Comedy De Luxe night 4
Gig review by Steve Bennett
The sold-out house for the exquisitely sardonic Simon Evans at week four of Comedy De Luxe witnessed a competent, if inconsistent, line-up of newer acts for their first-half appetizers.
First up was David Hannant, who’d seen a sign advertising ‘baby massage’, which set off his mind as to what this might be. You might have some ideas yourself, and many of them could well be the same as what Hannant came up with in this textbook-exercise way of writing observational stand-up. The final pay-off evoked a funny image, and he’s affable enough, but the writing here isn’t much of a stretch. Nevertheless, his routine about explicit texting was stronger, and struck a chord – especially in some embarrassed quarters of the audience – by exposing the inherent ridiculousness of the practice. It’s a simple idea, but nicely drawn out, aside from the redundant introduction of a ‘what would cavemen think...’ line
Cheeky chappy Jimmy Bird has the patter, but his gags are decidedly hit and miss. There are nicely self-effacing fantasies about being a Brighton beach lifeguard or getting carried away on a paintballing trip, but when the setting shifts to urban Brixton, the joke is a lot more obvious. And some segments, about his family’s Christmas gifts or his sausage dog, are convoluted for little reward. He’s got a an unnaturally deliberate pacing, which seems a bit forced, and, like Hannant before him, his personality doesn’t shine through enough to make the reasonable material stand out.
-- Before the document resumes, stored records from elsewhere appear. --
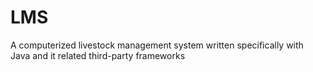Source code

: # LMS
A computerized livestock management system written specifically with Java and it related third-party frameworks
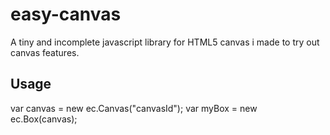 # easy-canvas
A tiny and incomplete javascript library for HTML5 canvas i made to try out canvas features.

## Usage
var canvas = new ec.Canvas("canvasId");
var myBox = new ec.Box(canvas);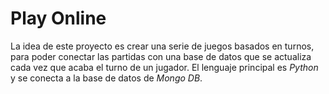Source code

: # Play Online

La idea de este proyecto es crear una serie de juegos basados en turnos, para poder conectar las partidas con una base de datos que se actualiza cada vez que acaba el turno de un jugador. El lenguaje principal es _Python_ y se conecta a la base de datos de _Mongo DB_.

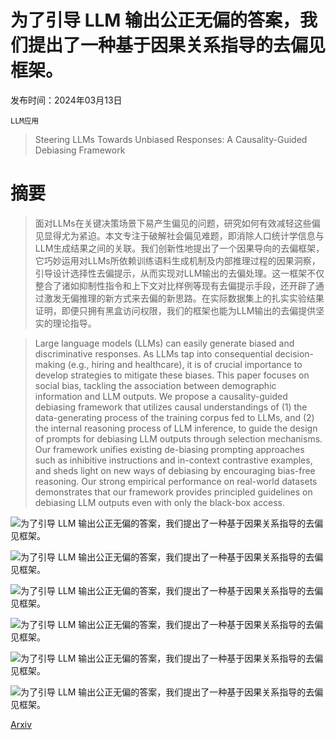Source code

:# 为了引导 LLM 输出公正无偏的答案，我们提出了一种基于因果关系指导的去偏见框架。

发布时间：2024年03月13日

`LLM应用`

> Steering LLMs Towards Unbiased Responses: A Causality-Guided Debiasing Framework

# 摘要

> 面对LLMs在关键决策场景下易产生偏见的问题，研究如何有效减轻这些偏见显得尤为紧迫。本文专注于破解社会偏见难题，即消除人口统计学信息与LLM生成结果之间的关联。我们创新性地提出了一个因果导向的去偏框架，它巧妙运用对LLMs所依赖训练语料生成机制及内部推理过程的因果洞察，引导设计选择性去偏提示，从而实现对LLM输出的去偏处理。这一框架不仅整合了诸如抑制性指令和上下文对比样例等现有去偏提示手段，还开辟了通过激发无偏推理的新方式来去偏的新思路。在实际数据集上的扎实实验结果证明，即便只拥有黑盒访问权限，我们的框架也能为LLM输出的去偏提供坚实的理论指导。

> Large language models (LLMs) can easily generate biased and discriminative responses. As LLMs tap into consequential decision-making (e.g., hiring and healthcare), it is of crucial importance to develop strategies to mitigate these biases. This paper focuses on social bias, tackling the association between demographic information and LLM outputs. We propose a causality-guided debiasing framework that utilizes causal understandings of (1) the data-generating process of the training corpus fed to LLMs, and (2) the internal reasoning process of LLM inference, to guide the design of prompts for debiasing LLM outputs through selection mechanisms. Our framework unifies existing de-biasing prompting approaches such as inhibitive instructions and in-context contrastive examples, and sheds light on new ways of debiasing by encouraging bias-free reasoning. Our strong empirical performance on real-world datasets demonstrates that our framework provides principled guidelines on debiasing LLM outputs even with only the black-box access.

![为了引导 LLM 输出公正无偏的答案，我们提出了一种基于因果关系指导的去偏见框架。](../../../paper_images/2403.08743/motivate_figure.png)

![为了引导 LLM 输出公正无偏的答案，我们提出了一种基于因果关系指导的去偏见框架。](../../../paper_images/2403.08743/motivate_figure_exp.png)

![为了引导 LLM 输出公正无偏的答案，我们提出了一种基于因果关系指导的去偏见框架。](../../../paper_images/2403.08743/x1.png)

![为了引导 LLM 输出公正无偏的答案，我们提出了一种基于因果关系指导的去偏见框架。](../../../paper_images/2403.08743/x2.png)

![为了引导 LLM 输出公正无偏的答案，我们提出了一种基于因果关系指导的去偏见框架。](../../../paper_images/2403.08743/x3.png)

![为了引导 LLM 输出公正无偏的答案，我们提出了一种基于因果关系指导的去偏见框架。](../../../paper_images/2403.08743/x4.png)

[Arxiv](https://arxiv.org/abs/2403.08743)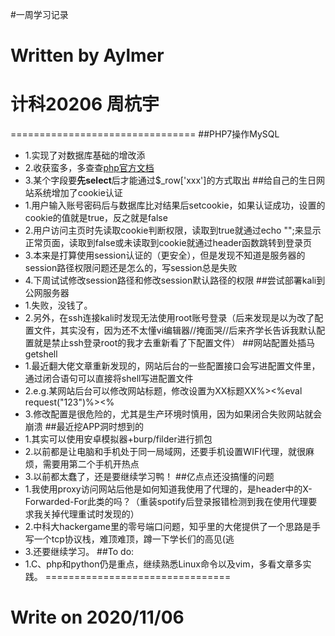 #一周学习记录
# Written by Aylmer
# 计科20206 周杭宇
================================
##PHP7操作MySQL
* 1.实现了对数据库基础的增改添
* 2.收获蛮多，多查查[php官方文档](http://www.php.net)
* 3.某个字段要**先select**后才能通过$_row['xxx']的方式取出
##给自己的生日网站系统增加了cookie认证
* 1.用户输入账号密码后与数据库比对结果后setcookie，如果认证成功，设置的cookie的值就是true，反之就是false
* 2.用户访问主页时先读取cookie判断权限，读取到true就通过echo "";来显示正常页面，读取到false或未读取到cookie就通过header函数跳转到登录页
* 3.本来是打算使用session认证的（更安全），但是发现不知道是服务器的session路径权限问题还是怎么的，写session总是失败
* 4.下周试试修改session路径和修改session默认路径的权限
##尝试部署kali到公网服务器
* 1.失败，没钱了。
* 2.另外，在ssh连接kali时发现无法使用root账号登录（后来发现是以为改了配置文件，其实没有，因为还不太懂vi编辑器//掩面哭//后来齐学长告诉我默认配置就是禁止ssh登录root的我才去重新看了下配置文件）
##网站配置处插马getshell
* 1.最近翻大佬文章重新发现的，网站后台的一些配置接口会写进配置文件里，通过闭合语句可以直接将shell写进配置文件
* 2.e.g.某网站后台可以修改网站标题，修改设置为XX标题XX%><%eval request("123")%><%
* 3.修改配置是很危险的，尤其是生产环境时慎用，因为如果闭合失败网站就会崩溃
##最近挖APP洞时想到的
* 1.其实可以使用安卓模拟器+burp/filder进行抓包
* 2.以前都是让电脑和手机处于同一局域网，还要手机设置WIFI代理，就很麻烦，需要用第二个手机开热点
* 3.以前都太蠢了，还是要继续学习鸭！
##亿点点还没搞懂的问题
* 1.我使用proxy访问网站后他是如何知道我使用了代理的，是header中的X-Forwarded-For此类的吗？（重装spotify后登录报错检测到我在使用代理要求我关掉代理重试时发现的）
* 2.中科大hackergame里的零号端口问题，知乎里的大佬提供了一个思路是手写一个tcp协议栈，难顶难顶，蹲一下学长们的高见(逃
* 3.还要继续学习。
##To do:
* 1.C、php和python仍是重点，继续熟悉Linux命令以及vim，多看文章多实践。
================================
# Write on 2020/11/06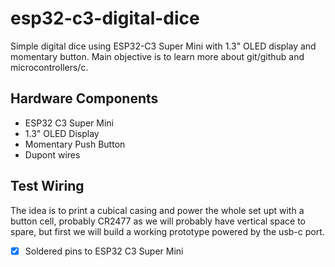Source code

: # esp32-c3-digital-dice
Simple digital dice using ESP32-C3 Super Mini with 1.3" OLED display and momentary button.
Main objective is to learn more about git/github and microcontrollers/c.

## Hardware Components
- ESP32 C3 Super Mini
- 1.3" OLED Display
- Momentary Push Button
- Dupont wires


## Test Wiring
The idea is to print a cubical casing and power the whole set upt with a button cell, probably CR2477 as we will probably have vertical space to spare, but first we will build a working prototype powered by the usb-c port.
- [x] Soldered pins to ESP32 C3 Super Mini
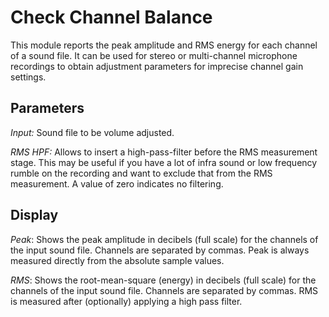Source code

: # Check Channel Balance

This module reports the peak amplitude and RMS energy for each channel of
a sound file. It can be used for stereo or multi-channel microphone recordings
to obtain adjustment parameters for imprecise channel gain settings.

## Parameters

_Input:_ Sound file to be volume adjusted.

_RMS HPF:_ Allows to insert a high-pass-filter before the RMS measurement stage.
This may be useful if you have a lot of infra sound or low frequency rumble on the 
recording and want to exclude that from the RMS measurement. A value of zero indicates
no filtering.

## Display

_Peak_: Shows the peak amplitude in decibels (full scale) for the channels of the
input sound file. Channels are separated by commas. Peak is always measured directly from
the absolute sample values.

_RMS_: Shows the root-mean-square (energy) in decibels (full scale) for the channels of the
input sound file. Channels are separated by commas. RMS is measured after (optionally) applying
a high pass filter.
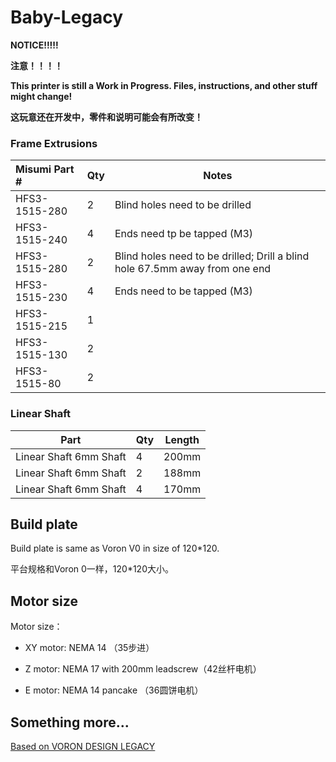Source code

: # Baby-Legacy



**NOTICE!!!!!**

**注意！！！！**

**This printer is still a Work in Progress. Files, instructions, and other stuff might change!**

**这玩意还在开发中，零件和说明可能会有所改变！**



### Frame Extrusions

Misumi Part #  |Qty | Notes
 :---|----|----
HFS3-1515-280 |2 | Blind holes need to be drilled
HFS3-1515-240 |4 | Ends need tp be tapped (M3) 
HFS3-1515-280 |2 | Blind holes need to be drilled; Drill a blind hole 67.5mm away from one end 
HFS3-1515-230 |4| Ends need to be tapped (M3)
HFS3-1515-215 |1 |
HFS3-1515-130 |2 |
HFS3-1515-80 |2 |

### Linear Shaft


Part  | Qty | Length
-----|----|-----
Linear Shaft 6mm Shaft | 4 | 200mm 
 Linear Shaft 6mm Shaft | 2    | 188mm  
 Linear Shaft 6mm Shaft | 4    | 170mm  

## Build plate

Build plate is same as Voron V0 in size of 120*120.

平台规格和Voron 0一样，120*120大小。

## Motor size

Motor size：

- XY motor: NEMA 14 （35步进）

- Z motor: NEMA 17 with 200mm leadscrew（42丝杆电机）

- E motor: NEMA 14 pancake （36圆饼电机）



## Something more...





[Based on VORON DESIGN LEGACY](https://github.com/VoronDesign/Voron-Legacy)



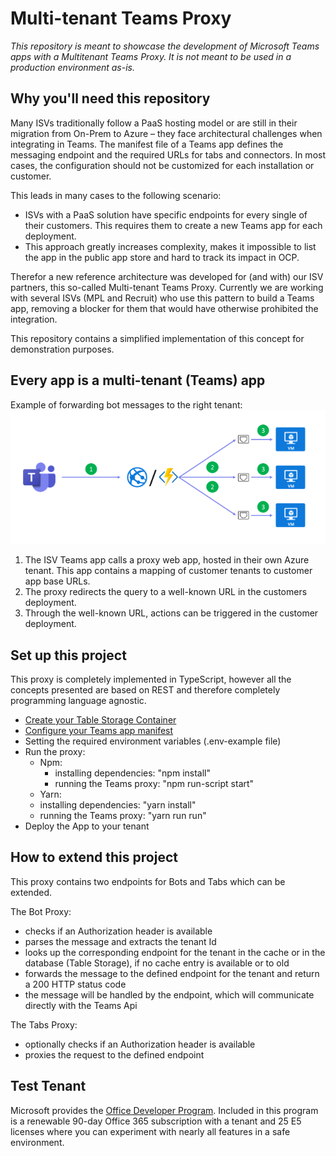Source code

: # Multi-tenant Teams Proxy
*This repository is meant to showcase the development of Microsoft Teams apps with a Multitenant Teams Proxy. It is not meant to be used in a production environment as-is.*

## Why you'll need this repository
Many ISVs traditionally follow a PaaS hosting model or are still in their migration from On-Prem to Azure – they face architectural challenges when integrating in Teams. The manifest file of a Teams app defines the messaging endpoint and the required URLs for tabs and connectors. In most cases, the configuration should not be customized for each installation or customer.

This leads in many cases to the following scenario:
- ISVs with a PaaS solution have specific endpoints for every single of their customers. This requires them to create a new Teams app for each deployment. 
- This approach greatly increases complexity, makes it impossible to list the app in the public app store and hard to track its impact in OCP. 

Therefor a new reference architecture was developed for (and with) our ISV partners, this so-called Multi-tenant Teams Proxy. 
Currently we are working with several ISVs (MPL and Recruit) who use this pattern to build a Teams app, removing a blocker for them that would have otherwise prohibited the integration. 

This repository contains a simplified implementation of this concept for demonstration purposes.

## Every app is a multi-tenant (Teams) app
Example of forwarding bot messages to the right tenant:
![Proxy routing](./docs/proxy.png)

1) The ISV Teams app calls a proxy web app, hosted in their own Azure tenant. This app contains a mapping of customer tenants to customer app base URLs.
2) The proxy redirects the query to a well-known URL in the customers deployment.
3) Through the well-known URL, actions can be triggered in the customer deployment.

## Set up this project
This proxy is completely implemented in TypeScript, however all the concepts presented are based on REST and therefore completely programming language agnostic.

- [Create your Table Storage Container](https://docs.microsoft.com/en-us/azure/storage/tables/table-storage-overview)
- [Configure your Teams app manifest](https://docs.microsoft.com/en-us/microsoftteams/platform/get-started/get-started-app-studio)
- Setting the required environment variables (.env-example file)
- Run the proxy:
    - Npm:
        - installing dependencies: "npm install"
        - running the Teams proxy: "npm run-script start"
    - Yarn:
    - installing dependencies: "yarn install"
    - running the Teams proxy: "yarn run run"
- Deploy the App to your tenant

## How to extend this project
This proxy contains two endpoints for Bots and Tabs which can be extended.

The Bot Proxy:
- checks if an Authorization header is available
- parses the message and extracts the tenant Id
- looks up the corresponding endpoint for the tenant in the cache or in the database (Table Storage), if no cache entry is available or to old
- forwards the message to the defined endpoint for the tenant and return a 200 HTTP status code
- the message will be handled by the endpoint, which will communicate directly with the Teams Api

The Tabs Proxy:
- optionally checks if an Authorization header is available
- proxies the request to the defined endpoint

## Test Tenant
Microsoft provides the [Office Developer Program](https://developer.microsoft.com/en-us/office/dev-program). Included in this program is a renewable 90-day Office 365 subscription with a tenant and 25 E5 licenses where you can experiment with nearly all features in a safe environment.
Adam Race makes a lot of puns about his surname. But then he makes a lot of puns, full stop. He over-sells them all, trying to make a virtue of their cheesy nature, but he’s no Nick Helm in that respect, lacking the uber-confidence that his delivery is striving for. There are some decent gags among the more tortured efforts, and even has a decent take on the ‘celebrity I look like’ shtick, but he’s a little too erratic at the moment.
Nicholas Cooke is an unusual act; using his time to string out one long and convoluted shaggy-dog tale about being kidnapped in – or by – Ikea. For seemingly endless minutes, he goes without a laugh, yet he has the storytelling chops to have the audience hanging on his every word. Then an occasional word or phrase will tickle, and provide the laugh break. It is more of a witty spoken-word performance than out-and-out comedy, but he certainly has great command of the room.
Star of the first half was undoubtedly the charmingly ironic Tom Toal. T-Squared, as he calls himself in one of several supposedly hip third-person nicknames, has a quirky outlook and the gags to match. This quarter-Polish comic is softly endearing – enough to be able to get away with the story of a ‘barely legal’ girlfriend without it sounding creepy – and he has a fine sense of comic timing and rhythm, with one especially well-judged line causing a well-deserved eruption of laughter. The T-Dog is certainly one of the most promising of today’s emerging comics.